With every season comes a new trend in fashion, and this summer gave rise to crochet. From tops to swimsuits, yarn is on the hot list, so it would seem like an apt time to release a film about the trendiest material of the moment.
Opening July 23rd at Akron's Nightlight Cinema, Yarn beautifully educates viewers on an art form most probably still associate with their grandmothers. Following three artists and an avant-garde circus troupe, director Una Lorenzen artfully weaves these different narratives into a broader tapestry -- wink wink -- that challenges preconceived notions about yarn, crochet and needlework.
We see an Icelandic crochet artist decorate the streets with her work, often making political and social statements. We see another artist demonstrate how her crochet is used to create playgrounds for children around the world. The hanging colorful jungles of yarn are mesmerizing to watch — they might even inspire you to hunt them down in real life.
Improbably though it may seem, Lorenzen literally brings yarn to life: the camera captures the artwork in all its vivid color and richness, and unique animation and gorgeous landscapes enhance the film's substantial visual appeal.

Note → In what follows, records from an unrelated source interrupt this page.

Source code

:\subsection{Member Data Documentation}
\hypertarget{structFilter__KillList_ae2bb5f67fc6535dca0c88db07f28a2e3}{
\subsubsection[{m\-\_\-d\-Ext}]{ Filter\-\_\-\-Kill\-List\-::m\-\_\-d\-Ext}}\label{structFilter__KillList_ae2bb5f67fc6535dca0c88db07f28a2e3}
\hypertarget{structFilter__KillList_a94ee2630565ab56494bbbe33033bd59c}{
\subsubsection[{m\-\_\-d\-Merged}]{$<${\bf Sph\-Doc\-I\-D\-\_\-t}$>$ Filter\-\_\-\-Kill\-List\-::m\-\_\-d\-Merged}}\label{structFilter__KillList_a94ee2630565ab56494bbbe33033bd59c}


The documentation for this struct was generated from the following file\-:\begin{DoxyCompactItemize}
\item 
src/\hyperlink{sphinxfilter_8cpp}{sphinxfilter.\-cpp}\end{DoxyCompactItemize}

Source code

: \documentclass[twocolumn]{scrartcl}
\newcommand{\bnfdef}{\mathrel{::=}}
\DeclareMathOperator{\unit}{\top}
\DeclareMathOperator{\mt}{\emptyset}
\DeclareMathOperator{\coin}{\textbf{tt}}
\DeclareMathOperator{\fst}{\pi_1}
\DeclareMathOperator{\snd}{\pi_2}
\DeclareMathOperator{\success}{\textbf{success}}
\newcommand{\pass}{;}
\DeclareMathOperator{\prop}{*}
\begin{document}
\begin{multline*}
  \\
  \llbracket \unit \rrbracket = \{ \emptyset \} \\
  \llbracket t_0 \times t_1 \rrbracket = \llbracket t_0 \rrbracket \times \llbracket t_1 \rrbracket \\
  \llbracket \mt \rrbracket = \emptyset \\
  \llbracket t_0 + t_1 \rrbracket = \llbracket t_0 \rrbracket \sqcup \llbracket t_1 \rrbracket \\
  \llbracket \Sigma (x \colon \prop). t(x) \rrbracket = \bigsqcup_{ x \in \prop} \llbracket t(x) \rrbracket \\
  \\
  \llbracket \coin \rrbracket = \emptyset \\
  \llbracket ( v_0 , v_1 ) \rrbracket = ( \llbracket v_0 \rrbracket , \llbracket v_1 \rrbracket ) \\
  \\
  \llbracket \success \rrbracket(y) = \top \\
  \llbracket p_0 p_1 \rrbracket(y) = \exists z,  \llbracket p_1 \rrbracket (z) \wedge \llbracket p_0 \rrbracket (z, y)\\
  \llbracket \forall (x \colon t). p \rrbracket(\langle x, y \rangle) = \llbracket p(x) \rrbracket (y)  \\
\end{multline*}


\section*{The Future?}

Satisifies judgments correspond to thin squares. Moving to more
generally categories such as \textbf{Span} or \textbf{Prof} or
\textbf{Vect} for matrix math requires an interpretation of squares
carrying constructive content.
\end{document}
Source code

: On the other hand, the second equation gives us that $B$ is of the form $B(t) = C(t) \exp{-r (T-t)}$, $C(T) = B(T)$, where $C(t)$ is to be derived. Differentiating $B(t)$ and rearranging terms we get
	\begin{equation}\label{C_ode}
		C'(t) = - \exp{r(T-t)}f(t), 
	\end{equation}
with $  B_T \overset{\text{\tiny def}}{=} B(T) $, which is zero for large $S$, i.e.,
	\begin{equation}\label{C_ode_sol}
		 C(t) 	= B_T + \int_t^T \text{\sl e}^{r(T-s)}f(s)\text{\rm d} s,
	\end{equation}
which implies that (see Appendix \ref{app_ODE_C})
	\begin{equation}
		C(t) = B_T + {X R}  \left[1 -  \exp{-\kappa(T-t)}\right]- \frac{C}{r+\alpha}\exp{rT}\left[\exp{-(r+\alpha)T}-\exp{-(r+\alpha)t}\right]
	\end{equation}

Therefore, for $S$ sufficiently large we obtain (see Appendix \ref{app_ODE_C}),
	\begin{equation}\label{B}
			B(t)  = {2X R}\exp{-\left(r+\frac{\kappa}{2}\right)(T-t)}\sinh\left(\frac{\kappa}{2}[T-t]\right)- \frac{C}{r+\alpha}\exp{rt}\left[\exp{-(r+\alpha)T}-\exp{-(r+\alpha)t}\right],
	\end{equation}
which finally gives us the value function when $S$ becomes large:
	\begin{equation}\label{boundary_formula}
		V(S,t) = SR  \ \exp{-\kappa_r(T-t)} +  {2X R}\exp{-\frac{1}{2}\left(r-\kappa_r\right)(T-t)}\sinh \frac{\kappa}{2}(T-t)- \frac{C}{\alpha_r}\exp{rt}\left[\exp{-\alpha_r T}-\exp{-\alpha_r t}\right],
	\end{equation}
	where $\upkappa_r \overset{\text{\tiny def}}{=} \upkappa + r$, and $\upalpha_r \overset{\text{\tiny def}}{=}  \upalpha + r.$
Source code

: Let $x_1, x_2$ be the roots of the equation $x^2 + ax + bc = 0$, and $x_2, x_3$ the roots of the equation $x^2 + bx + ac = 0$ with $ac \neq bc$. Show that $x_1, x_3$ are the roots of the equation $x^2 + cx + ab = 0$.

Content-wise, Yarn gets it right as well. All too often, documentaries are packed with new information, making the films feel more like lectures than entertainment. Yarn, however, balances new information with narrative and visuals in a way that makes it an easy, enjoyable watch. Though it seemed silly to be watching a film about yarn at times, overall, the film has an important message, articulated at one point in the film by an Icelandic crochet artist: Needlework is one of the few art forms that originated with women. The underlying importance of bringing awareness to crochet and this female art form is echoed throughout the film.